Stop Googling your symptoms – the smartphone doctor is here to help

Claire Novorol's app helps millions of patients in areas with limited access to healthcare check their symptoms

On Claire Novorol’s first day as a geneticist, she encountered an unknown illness. A baby was brought into Addenbrooke’s Hospital in Cambridge, suffering from symptoms that matched no known disease. Novorol was shocked. “I had no background in this area and, looking at the notes, I didn’t know what this was,” she says. The baby had been seeing doctors for over a year.

By combining information from databases, symptoms and case studies, Novorol found the correct test, which led to a diagnosis. (To this day, the case is so rare that she cannot name the disease, as it risks identifying the patient.) But that episode taught her the limitations of humans, especially when it comes to retaining information. “The knowledge just doesn’t fit inside the heads of doctors,” she says.

Novorol, 39, is co-founder of Ada, a Berlin- and London-based startup whose app gives its users information about their symptoms.

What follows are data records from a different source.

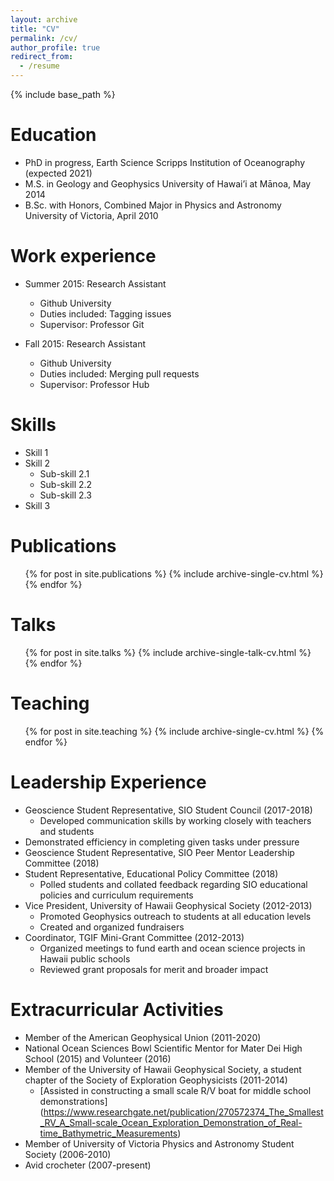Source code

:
 ```yaml
---
layout: archive
title: "CV"
permalink: /cv/
author_profile: true
redirect_from:
  - /resume
---
```


{% include base_path %}

Education
======
* PhD in progress, Earth Science
  Scripps Institution of Oceanography (expected 2021)
* M.S. in Geology and Geophysics
  University of Hawai’i at Mānoa, May 2014
* B.Sc. with Honors, Combined Major in Physics and Astronomy 
  University of Victoria, April 2010 

Work experience
======
* Summer 2015: Research Assistant
  * Github University
  * Duties included: Tagging issues
  * Supervisor: Professor Git

* Fall 2015: Research Assistant
  * Github University
  * Duties included: Merging pull requests
  * Supervisor: Professor Hub
  
Skills
======
* Skill 1
* Skill 2
  * Sub-skill 2.1
  * Sub-skill 2.2
  * Sub-skill 2.3
* Skill 3

Publications
======
  <ul>{% for post in site.publications %}
    {% include archive-single-cv.html %}
  {% endfor %}</ul>
  
Talks
======
  <ul>{% for post in site.talks %}
    {% include archive-single-talk-cv.html %}
  {% endfor %}</ul>
  
Teaching
======
  <ul>{% for post in site.teaching %}
    {% include archive-single-cv.html %}
  {% endfor %}</ul>
  
Leadership Experience
======
* Geoscience Student Representative, SIO Student Council (2017-2018)
  * Developed communication skills by working closely with teachers and students 
* Demonstrated efficiency in completing given tasks under pressure 
* Geoscience Student Representative, SIO Peer Mentor Leadership Committee (2018)
* Student Representative, Educational Policy Committee (2018)
  * Polled students and collated feedback regarding SIO educational policies and curriculum requirements
* Vice President, University of Hawaii Geophysical Society (2012-2013)
  * Promoted Geophysics outreach to students at all education levels
  * Created and organized fundraisers
* Coordinator, TGIF Mini-Grant Committee (2012-2013)
  * Organized meetings to fund earth and ocean science projects in Hawaii public schools
  * Reviewed grant proposals for merit and broader impact 
  
Extracurricular Activities 
======
* Member of the American Geophysical Union (2011-2020)
* National Ocean Sciences Bowl Scientific Mentor for Mater Dei High School (2015) and Volunteer (2016) 
* Member of the University of Hawaii Geophysical Society, a student chapter of the Society of Exploration Geophysicists (2011-2014)
  * [Assisted in constructing a small scale R/V boat for middle school demonstrations] (https://www.researchgate.net/publication/270572374_The_Smallest_RV_A_Small-scale_Ocean_Exploration_Demonstration_of_Real-time_Bathymetric_Measurements)
* Member of University of Victoria Physics and Astronomy Student Society (2006-2010)
* Avid crocheter (2007-present)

Answer a series of questions, and you’ll get guidance about your ailment, including an assessment of what it might be. The app, which is available on Android and iOS, can’t give a formal diagnosis – there are strict regulations around diagnosing patients – but users can share their results with their doctor. Ada is also planning on allowing people to connect people with chosen healthcare partners. Since launching in the UK in April 2017, Ada has been downloaded by three million people worldwide.

Ada hasn’t always worked this way. When the company launched in 2011, co-founders Daniel Nathrath and Martin Hirsch set out to help perplexed doctors diagnose rare and complex conditions. “They were focused on vertigo and then looking to extend out to neurology,” says Novorol, who joined a few months after the company launched. The problem: overstretched doctors didn’t have enough time to enter the symptoms and medical histories of complex patient cases into yet another system. So instead, Ada shifted its focus toward patients, building a medical database to match symptoms and ailments.

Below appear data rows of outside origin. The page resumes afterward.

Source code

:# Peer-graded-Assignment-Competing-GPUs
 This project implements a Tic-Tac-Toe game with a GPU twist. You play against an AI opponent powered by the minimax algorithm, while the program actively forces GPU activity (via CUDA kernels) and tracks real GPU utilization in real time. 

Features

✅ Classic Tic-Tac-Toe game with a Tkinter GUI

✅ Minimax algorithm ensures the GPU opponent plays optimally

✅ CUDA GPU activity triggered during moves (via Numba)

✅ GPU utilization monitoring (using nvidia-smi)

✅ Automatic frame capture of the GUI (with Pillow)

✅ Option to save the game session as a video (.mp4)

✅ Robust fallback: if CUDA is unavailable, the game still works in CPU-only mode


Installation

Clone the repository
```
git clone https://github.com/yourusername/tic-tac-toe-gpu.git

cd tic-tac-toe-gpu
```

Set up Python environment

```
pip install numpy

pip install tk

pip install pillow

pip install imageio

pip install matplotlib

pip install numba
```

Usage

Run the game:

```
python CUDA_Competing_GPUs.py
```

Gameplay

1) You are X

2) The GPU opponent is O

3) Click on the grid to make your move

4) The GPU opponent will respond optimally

“We moved from one speciality to multiple specialities, then to covering all of general practice,” explains Novorol. Ada’s database now contains more than 1,500 conditions, she says, based on over 5,000 findings from scientific studies. But even once it had all this information, Ada was left with a challenge. To draw information out of humans, the app needed to talk to them – so Novorol and the team started to develop a conversational artificial intelligence engine.

On launching the app, Ada’s “patients” are presented with a long list of questions based on the symptoms they have entered (“Have you lost your appetite?”, “Do you have any lumps under your abdominal skin?”). For each question – a typical test can involve more than 20 – the app presents an explanation of any medical complexities. Novorol says Ada’s AI has been built to be “friendly, but at the same time authoritative”. It’s not a doctor, but has the air of one.

Several startups, such as babylon and Your.MD, are attempting something similar – and the stakes are high for the company that comes out on top. According to the World Health Organization’s 2017 Tracking Universal Health Coverage report, more than half of the world’s population doesn’t have access to health services. In India, poor access to public healthcare forces people to turn to private services or forego basic analysis. (Ada has “several hundred thousand” users there, Novorol says). At present, lots of people turn to “Doctor Google” – but dedicated apps do a better job at symptom checking, according to a study published by the British Medical Journal in 2015.

Read more: Can you really trust the medical apps on your phone?

So how does Ada stack up against its competitors? “The questions are clear, and it translates free text into sensible suggestions for the user to choose,” says Hamish Fraser, senior lecturer in eHealth at the University of Leeds. In our symptom-checking-apps test, Ada’s deep knowledge and conversational abilities made it the clear winner. “Ada was by far the best,” says David Wong, lecturer in health informatics at the University of Leeds. “There were issues with the others on test. It was surprising to be able to find things wrong in a few minutes, from a non-clinical perspective.”

In October 2017, Ada raised €40 million (£35.2m) in funding and plans to use the money to open a US office. But Novorol’s long-term ambition is to be more involved in people’s overall health. She says most of us are generally aware of the need to exercise regularly and eat healthily – we just find it difficult to act on that knowledge. But interrupting a person’s routine with advice that’s based on their medical history may be the answer. “The next step is really to tell people what to do,” Novorol adds. “There’s a lot of great knowledge and theory on how to nudge someone in the right direction.”

Updated: April 23, 2018: This piece has been amended to include new user figures and remove a reference to video conversations.